After parting ways with the joeys we got back in the car and made our way to the entrance of Flinders Chase National Park, a huge conservation area encompassing the southwest and west of the island. First we stopped to see the Remarkable Rocks. These are massive rocks perched on the edge of the ocean, surrounded by scrub bushes. They are formed from granite and are ancient. Some parts of the magma that formed the granite when it cooled was weaker than others, and these parts have eroded more quickly, leaving fantastic shapes. It really is a worthwhile trip.
We then drove over to Admiral's Arch, which is a another rock formation. This one is not as remarkable for it's structure so much as the fact that it is base camp for a colony of New Zealand Fur Seals. There were hundred of seals lounging, playing, and fighting with each other. Great White Sharks inhabit the ocean and feed on these seals, and we were told sometimes sharks can be seen from the boardwalk. Unfortunately, we didn't see any.
We made the 2 hour drive back to Penneshaw for dinner at the only pub in town. I was determined to eat kangaroo (Sharon said she couldn't after holding the two joeys), which was on the menu, but the pub was out. I settled for a burger which consisted of a small piece of stake, bacon, and a fried egg on top. We drove back to the lodge in the dark, driving slowly to make sure we didn't hit any roos that might be on the road.
On Friday morning we got started early since we had to be on the ferry going back to the mainland by 5:30. We drove about an hour to Seal Bay, which ironically is home to an endangered species of Sea Lions. There is a free boardwalk that goes down to the beach where the Sea Lions lounge. There is also a tour ($27.50 per person) that goes down to the beach. We opted for the tour and were underwhelmed. The guide didn't offer much information and my uncle had to keep asking questions to learn anything. I'd recommend checking out the boardwalk first, because sometimes Sea Lions sleep right next to it, and then if you can't see anything do the tour.

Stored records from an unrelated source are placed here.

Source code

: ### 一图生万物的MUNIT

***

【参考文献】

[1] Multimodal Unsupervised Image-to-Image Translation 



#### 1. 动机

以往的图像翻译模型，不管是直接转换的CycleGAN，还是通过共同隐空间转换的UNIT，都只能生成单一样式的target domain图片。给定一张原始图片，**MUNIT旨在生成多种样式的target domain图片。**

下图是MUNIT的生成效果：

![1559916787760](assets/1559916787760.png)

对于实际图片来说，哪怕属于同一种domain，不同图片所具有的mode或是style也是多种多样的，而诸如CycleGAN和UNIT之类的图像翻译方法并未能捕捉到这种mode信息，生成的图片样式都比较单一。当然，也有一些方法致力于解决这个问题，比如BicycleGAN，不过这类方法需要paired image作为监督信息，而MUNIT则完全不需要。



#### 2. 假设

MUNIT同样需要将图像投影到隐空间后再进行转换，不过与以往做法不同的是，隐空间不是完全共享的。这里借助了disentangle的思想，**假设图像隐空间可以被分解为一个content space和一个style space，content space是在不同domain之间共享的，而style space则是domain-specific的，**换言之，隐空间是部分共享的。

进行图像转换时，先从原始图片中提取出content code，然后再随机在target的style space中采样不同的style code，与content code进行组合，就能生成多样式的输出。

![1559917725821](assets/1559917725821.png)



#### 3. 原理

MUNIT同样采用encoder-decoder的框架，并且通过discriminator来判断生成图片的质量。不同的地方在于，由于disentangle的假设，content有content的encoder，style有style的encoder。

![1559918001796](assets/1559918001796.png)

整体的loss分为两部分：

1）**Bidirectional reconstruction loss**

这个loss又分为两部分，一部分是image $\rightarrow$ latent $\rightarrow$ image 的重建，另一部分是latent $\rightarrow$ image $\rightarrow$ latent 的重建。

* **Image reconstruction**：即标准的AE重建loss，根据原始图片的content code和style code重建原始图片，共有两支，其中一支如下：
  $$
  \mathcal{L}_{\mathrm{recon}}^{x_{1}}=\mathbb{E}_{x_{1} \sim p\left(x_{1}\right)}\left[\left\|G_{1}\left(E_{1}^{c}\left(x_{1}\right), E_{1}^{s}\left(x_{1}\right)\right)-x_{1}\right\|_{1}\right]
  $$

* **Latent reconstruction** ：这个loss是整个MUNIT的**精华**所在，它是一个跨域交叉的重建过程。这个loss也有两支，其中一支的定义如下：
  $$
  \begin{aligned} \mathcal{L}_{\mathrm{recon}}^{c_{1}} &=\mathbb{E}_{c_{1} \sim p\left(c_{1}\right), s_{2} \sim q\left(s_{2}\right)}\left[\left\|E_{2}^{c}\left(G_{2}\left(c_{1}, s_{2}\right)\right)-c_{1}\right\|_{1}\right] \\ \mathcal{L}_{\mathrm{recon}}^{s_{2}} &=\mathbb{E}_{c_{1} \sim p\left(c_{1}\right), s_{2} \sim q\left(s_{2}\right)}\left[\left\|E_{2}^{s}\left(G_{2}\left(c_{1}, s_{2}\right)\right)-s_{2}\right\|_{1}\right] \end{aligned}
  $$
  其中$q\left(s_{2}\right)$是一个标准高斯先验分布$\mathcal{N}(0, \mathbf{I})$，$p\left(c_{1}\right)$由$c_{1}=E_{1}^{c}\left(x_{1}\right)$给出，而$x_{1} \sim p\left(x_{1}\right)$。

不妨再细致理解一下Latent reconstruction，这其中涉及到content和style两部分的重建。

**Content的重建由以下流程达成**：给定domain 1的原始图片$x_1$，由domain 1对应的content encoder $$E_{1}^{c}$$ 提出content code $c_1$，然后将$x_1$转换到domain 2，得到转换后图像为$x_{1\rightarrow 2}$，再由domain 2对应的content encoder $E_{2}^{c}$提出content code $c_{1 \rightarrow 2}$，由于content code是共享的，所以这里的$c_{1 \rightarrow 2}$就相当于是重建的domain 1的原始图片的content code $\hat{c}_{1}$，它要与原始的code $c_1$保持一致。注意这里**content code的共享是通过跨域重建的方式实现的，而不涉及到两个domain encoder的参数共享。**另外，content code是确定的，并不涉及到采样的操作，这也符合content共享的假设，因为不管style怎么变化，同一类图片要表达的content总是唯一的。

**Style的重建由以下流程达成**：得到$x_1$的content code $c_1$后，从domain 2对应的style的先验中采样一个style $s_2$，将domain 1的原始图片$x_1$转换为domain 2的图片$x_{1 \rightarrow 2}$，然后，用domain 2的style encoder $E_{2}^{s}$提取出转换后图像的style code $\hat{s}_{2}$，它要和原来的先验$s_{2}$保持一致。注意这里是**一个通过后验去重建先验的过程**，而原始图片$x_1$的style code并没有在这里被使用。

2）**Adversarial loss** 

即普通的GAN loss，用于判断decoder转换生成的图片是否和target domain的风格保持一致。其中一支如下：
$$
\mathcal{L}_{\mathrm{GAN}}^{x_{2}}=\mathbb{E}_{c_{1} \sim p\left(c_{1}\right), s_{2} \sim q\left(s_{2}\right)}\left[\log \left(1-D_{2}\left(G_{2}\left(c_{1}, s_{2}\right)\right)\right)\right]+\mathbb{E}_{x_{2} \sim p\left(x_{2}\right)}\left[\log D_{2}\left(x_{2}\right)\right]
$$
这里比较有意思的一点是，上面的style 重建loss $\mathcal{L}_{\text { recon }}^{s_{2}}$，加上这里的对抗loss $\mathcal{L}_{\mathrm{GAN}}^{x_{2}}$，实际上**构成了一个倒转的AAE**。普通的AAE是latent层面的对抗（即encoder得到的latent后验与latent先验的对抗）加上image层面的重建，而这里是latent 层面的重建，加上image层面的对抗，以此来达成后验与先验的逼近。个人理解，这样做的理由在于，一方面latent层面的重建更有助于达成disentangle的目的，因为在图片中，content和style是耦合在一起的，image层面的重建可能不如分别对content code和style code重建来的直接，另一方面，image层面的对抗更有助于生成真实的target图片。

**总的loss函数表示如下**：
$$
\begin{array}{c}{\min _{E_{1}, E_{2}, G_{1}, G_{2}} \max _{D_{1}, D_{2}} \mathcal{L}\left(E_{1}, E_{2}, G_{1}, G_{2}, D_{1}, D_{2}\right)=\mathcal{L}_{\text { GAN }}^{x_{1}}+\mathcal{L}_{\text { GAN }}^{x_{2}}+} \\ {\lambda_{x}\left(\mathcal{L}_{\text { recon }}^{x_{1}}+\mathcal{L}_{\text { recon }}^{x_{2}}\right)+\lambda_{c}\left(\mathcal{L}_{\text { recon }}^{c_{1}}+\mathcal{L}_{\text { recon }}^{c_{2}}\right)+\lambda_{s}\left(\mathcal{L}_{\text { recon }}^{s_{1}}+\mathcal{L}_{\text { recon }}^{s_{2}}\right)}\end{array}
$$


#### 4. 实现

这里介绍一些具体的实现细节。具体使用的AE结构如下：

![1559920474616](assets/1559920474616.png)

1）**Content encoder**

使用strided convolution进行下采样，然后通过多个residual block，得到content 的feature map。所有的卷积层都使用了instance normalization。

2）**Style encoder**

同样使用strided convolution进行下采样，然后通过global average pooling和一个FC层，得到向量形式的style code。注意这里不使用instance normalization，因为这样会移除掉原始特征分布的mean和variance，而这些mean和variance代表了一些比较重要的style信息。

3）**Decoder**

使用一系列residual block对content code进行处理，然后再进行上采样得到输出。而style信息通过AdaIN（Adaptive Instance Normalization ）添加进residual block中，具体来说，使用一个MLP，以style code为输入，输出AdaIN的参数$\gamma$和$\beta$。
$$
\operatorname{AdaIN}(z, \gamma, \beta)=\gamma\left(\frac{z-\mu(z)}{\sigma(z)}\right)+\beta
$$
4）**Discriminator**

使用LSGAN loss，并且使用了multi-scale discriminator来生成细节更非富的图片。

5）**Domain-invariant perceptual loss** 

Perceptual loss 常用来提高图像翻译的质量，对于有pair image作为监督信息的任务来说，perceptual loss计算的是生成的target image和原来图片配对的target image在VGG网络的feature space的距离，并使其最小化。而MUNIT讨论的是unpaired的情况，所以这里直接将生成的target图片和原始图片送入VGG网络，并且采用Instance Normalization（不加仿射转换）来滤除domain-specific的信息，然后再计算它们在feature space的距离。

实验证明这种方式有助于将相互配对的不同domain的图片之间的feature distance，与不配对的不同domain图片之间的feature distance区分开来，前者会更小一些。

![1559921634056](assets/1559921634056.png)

We piled back in the SUV and cut through the island to Stokes Bay on the northern side. It had been a grey, gloomy morning but the sun finally started to show around noon, which made a huge difference. Stokes Bay is a beautiful beach that can only be accessed by hiking through some giant rocks. On the western side of the beach there's an enclosed rock pool perfect for swimming.
We'd been told there was a wonderful café right by the entrance to the beach, but it was closed so the owners could attend the funeral of a young man from the island killed in Afghanistan. So after the beach, we drove 30 minutes east to Kingscote, the largest town on the island (which is still pretty small). Whereas Penneshaw had one pub and one Italian restaurant, Kingscote had several restaurants, some gift shops, and was the seat of the island's government. If you're looking for any kind of action, this is pretty much the only place to go. In fact, we saw a sign that any drunken behavior would result in a ban from all Kingscote bars for 6 months, which would effectively crater a local's social options.
We drove back to Penneshaw to board the ferry back to Cape Jervis and on to the Barossa Valley.